Densely Constrained Depth Estimator for Monocular 3D Object Detection
This work addresses a key bottleneck in monocular 3D object detection for autonomous driving by improving depth estimation accuracy, though it is incremental as it builds on existing projection constraint methods.
The paper tackles the problem of inaccurate depth estimation in monocular 3D object detection by proposing a method that uses dense projection constraints from edges of any direction, achieving state-of-the-art performance on KITTI and WOD benchmarks.
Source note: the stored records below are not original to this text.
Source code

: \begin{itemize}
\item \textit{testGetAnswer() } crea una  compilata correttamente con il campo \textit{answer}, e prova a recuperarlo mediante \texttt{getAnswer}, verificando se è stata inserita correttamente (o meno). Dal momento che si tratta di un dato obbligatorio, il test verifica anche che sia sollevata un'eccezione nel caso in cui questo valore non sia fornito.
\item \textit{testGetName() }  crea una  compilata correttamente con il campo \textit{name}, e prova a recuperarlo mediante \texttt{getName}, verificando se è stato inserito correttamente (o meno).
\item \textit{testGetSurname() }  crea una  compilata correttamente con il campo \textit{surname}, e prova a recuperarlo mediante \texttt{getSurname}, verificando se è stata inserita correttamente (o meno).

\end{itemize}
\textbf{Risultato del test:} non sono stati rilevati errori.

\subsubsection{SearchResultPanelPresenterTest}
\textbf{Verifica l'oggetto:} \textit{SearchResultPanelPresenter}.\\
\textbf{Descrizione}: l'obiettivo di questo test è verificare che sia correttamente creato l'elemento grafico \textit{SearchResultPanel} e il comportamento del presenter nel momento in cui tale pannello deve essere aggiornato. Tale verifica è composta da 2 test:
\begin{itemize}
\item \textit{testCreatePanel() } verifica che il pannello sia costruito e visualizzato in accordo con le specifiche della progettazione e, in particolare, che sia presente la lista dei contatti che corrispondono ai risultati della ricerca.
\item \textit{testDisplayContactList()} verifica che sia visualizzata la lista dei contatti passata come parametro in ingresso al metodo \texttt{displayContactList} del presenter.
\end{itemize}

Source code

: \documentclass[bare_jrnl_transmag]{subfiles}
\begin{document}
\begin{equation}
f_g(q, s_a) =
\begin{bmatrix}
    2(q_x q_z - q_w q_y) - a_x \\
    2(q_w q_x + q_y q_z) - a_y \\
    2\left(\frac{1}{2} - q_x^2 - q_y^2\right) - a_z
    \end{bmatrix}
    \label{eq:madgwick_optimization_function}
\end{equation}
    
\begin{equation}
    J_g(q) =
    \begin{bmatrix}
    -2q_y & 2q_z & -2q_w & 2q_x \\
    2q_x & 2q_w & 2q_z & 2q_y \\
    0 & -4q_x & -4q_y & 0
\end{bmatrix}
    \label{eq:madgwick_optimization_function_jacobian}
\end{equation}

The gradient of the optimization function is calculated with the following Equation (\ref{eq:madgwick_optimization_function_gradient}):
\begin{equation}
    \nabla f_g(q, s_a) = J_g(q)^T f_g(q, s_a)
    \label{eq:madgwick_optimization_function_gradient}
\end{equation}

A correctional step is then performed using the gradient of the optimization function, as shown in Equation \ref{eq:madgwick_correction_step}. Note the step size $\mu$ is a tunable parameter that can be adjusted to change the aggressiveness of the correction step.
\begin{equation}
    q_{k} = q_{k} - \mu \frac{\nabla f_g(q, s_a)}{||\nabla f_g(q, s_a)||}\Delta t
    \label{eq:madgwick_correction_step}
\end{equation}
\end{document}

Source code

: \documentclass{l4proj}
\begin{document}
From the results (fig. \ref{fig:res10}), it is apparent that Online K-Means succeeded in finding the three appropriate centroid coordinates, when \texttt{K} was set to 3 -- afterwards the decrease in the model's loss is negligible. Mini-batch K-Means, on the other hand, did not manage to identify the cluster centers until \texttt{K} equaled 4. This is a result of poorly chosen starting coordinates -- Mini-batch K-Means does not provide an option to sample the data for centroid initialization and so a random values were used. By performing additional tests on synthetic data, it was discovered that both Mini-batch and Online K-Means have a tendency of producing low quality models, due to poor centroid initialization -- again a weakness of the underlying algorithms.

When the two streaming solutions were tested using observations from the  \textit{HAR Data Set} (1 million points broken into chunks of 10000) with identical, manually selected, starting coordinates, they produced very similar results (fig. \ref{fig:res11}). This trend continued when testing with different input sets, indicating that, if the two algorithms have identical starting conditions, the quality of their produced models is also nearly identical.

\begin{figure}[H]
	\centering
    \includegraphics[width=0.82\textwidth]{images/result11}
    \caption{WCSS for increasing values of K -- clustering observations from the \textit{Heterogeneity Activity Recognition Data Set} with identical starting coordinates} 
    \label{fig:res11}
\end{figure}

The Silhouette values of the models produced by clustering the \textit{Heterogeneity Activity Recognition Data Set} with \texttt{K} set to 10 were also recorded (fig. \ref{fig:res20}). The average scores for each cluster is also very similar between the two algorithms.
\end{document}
Estimating accurate 3D locations of objects from monocular images is a challenging problem because of lacking depth. Previous work shows that utilizing the object's keypoint projection constraints to estimate multiple depth candidates boosts the detection performance. However, the existing methods can only utilize vertical edges as projection constraints for depth estimation. So these methods only use a small number of projection constraints and produce insufficient depth candidates, leading to inaccurate depth estimation. In this paper, we propose a method that utilizes dense projection constraints from edges of any direction. In this way, we employ much more projection constraints and produce considerable depth candidates. Besides, we present a graph matching weighting module to merge the depth candidates. The proposed method DCD (Densely Constrained Detector) achieves state-of-the-art performance on the KITTI and WOD benchmarks. Code is released at https://github.com/BraveGroup/DCD.